Entries shown:
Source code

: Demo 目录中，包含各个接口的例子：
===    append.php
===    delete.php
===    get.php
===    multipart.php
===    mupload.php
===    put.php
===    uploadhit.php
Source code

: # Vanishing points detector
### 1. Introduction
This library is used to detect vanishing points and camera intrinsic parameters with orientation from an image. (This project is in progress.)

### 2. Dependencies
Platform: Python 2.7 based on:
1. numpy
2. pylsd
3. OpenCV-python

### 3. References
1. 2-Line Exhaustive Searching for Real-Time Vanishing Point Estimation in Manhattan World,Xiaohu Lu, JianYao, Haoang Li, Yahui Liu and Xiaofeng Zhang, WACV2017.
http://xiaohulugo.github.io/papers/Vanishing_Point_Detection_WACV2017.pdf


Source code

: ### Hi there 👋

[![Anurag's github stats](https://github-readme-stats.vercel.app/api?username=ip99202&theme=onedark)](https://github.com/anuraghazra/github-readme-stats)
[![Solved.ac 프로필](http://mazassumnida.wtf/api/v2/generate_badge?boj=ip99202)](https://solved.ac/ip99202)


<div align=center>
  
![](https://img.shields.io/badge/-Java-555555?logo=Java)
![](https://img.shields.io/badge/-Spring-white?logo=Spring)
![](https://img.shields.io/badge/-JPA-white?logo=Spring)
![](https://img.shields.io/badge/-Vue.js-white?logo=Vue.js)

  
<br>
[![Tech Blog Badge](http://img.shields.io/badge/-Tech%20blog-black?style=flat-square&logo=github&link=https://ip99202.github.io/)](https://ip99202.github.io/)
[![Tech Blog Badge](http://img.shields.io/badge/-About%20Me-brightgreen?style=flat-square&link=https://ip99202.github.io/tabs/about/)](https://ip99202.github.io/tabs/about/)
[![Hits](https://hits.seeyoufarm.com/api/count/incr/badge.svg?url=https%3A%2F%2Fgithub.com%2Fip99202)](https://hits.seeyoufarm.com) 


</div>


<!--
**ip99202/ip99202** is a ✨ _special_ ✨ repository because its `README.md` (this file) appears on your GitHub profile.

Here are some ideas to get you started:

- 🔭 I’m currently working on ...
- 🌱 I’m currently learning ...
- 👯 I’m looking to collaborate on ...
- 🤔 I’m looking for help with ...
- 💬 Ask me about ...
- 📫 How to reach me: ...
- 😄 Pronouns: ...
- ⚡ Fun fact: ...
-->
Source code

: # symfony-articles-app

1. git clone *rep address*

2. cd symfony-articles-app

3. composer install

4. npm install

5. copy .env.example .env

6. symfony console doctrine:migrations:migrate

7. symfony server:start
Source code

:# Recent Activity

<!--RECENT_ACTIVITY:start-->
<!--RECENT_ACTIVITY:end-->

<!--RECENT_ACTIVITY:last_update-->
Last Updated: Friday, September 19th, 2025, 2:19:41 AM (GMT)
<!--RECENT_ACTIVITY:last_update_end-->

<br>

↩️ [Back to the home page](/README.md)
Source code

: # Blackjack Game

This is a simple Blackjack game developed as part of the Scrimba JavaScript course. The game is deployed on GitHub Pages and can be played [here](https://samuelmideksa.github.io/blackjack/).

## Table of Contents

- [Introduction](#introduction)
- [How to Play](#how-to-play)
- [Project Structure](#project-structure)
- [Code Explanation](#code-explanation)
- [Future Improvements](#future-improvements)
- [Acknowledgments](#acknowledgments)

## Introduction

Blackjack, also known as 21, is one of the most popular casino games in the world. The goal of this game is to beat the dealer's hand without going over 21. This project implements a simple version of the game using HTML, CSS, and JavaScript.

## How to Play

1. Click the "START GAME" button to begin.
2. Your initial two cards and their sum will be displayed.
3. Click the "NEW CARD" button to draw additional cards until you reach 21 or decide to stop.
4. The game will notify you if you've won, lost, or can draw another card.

Task statement:
Write the entries out once more, exactly, without dropping a line.

Final answer:
Source code

: Demo 目录中，包含各个接口的例子：
===    append.php
===    delete.php
===    get.php
===    multipart.php
===    mupload.php
===    put.php
===    uploadhit.php
Source code

: # Vanishing points detector
### 1. Introduction
This library is used to detect vanishing points and camera intrinsic parameters with orientation from an image. (This project is in progress.)

### 2. Dependencies
Platform: Python 2.7 based on:
1. numpy
2. pylsd
3. OpenCV-python

### 3. References
1. 2-Line Exhaustive Searching for Real-Time Vanishing Point Estimation in Manhattan World,Xiaohu Lu, JianYao, Haoang Li, Yahui Liu and Xiaofeng Zhang, WACV2017.
http://xiaohulugo.github.io/papers/Vanishing_Point_Detection_WACV2017.pdf


Source code

: ### Hi there 👋

[![Anurag's github stats](https://github-readme-stats.vercel.app/api?username=ip99202&theme=onedark)](https://github.com/anuraghazra/github-readme-stats)
[![Solved.ac 프로필](http://mazassumnida.wtf/api/v2/generate_badge?boj=ip99202)](https://solved.ac/ip99202)


<div align=center>
  
![](https://img.shields.io/badge/-Java-555555?logo=Java)
![](https://img.shields.io/badge/-Spring-white?logo=Spring)
![](https://img.shields.io/badge/-JPA-white?logo=Spring)
![](https://img.shields.io/badge/-Vue.js-white?logo=Vue.js)

  
<br>
[![Tech Blog Badge](http://img.shields.io/badge/-Tech%20blog-black?style=flat-square&logo=github&link=https://ip99202.github.io/)](https://ip99202.github.io/)
[![Tech Blog Badge](http://img.shields.io/badge/-About%20Me-brightgreen?style=flat-square&link=https://ip99202.github.io/tabs/about/)](https://ip99202.github.io/tabs/about/)
[![Hits](https://hits.seeyoufarm.com/api/count/incr/badge.svg?url=https%3A%2F%2Fgithub.com%2Fip99202)](https://hits.seeyoufarm.com) 


</div>


<!--
**ip99202/ip99202** is a ✨ _special_ ✨ repository because its `README.md` (this file) appears on your GitHub profile.

Here are some ideas to get you started:

- 🔭 I’m currently working on ...
- 🌱 I’m currently learning ...
- 👯 I’m looking to collaborate on ...
- 🤔 I’m looking for help with ...
- 💬 Ask me about ...
- 📫 How to reach me: ...
- 😄 Pronouns: ...
- ⚡ Fun fact: ...
-->
Source code

: # symfony-articles-app

1. git clone *rep address*

2. cd symfony-articles-app

3. composer install

4. npm install

5. copy .env.example .env

6. symfony console doctrine:migrations:migrate

7. symfony server:start
Source code

:# Recent Activity

<!--RECENT_ACTIVITY:start-->
<!--RECENT_ACTIVITY:end-->

<!--RECENT_ACTIVITY:last_update-->
Last Updated: Friday, September 19th, 2025, 2:19:41 AM (GMT)
<!--RECENT_ACTIVITY:last_update_end-->

<br>

↩️ [Back to the home page](/README.md)
Source code

: # Blackjack Game

This is a simple Blackjack game developed as part of the Scrimba JavaScript course. The game is deployed on GitHub Pages and can be played [here](https://samuelmideksa.github.io/blackjack/).

## Table of Contents

- [Introduction](#introduction)
- [How to Play](#how-to-play)
- [Project Structure](#project-structure)
- [Code Explanation](#code-explanation)
- [Future Improvements](#future-improvements)
- [Acknowledgments](#acknowledgments)

## Introduction

Blackjack, also known as 21, is one of the most popular casino games in the world. The goal of this game is to beat the dealer's hand without going over 21. This project implements a simple version of the game using HTML, CSS, and JavaScript.

## How to Play

1. Click the "START GAME" button to begin.
2. Your initial two cards and their sum will be displayed.
3. Click the "NEW CARD" button to draw additional cards until you reach 21 or decide to stop.
4. The game will notify you if you've won, lost, or can draw another card.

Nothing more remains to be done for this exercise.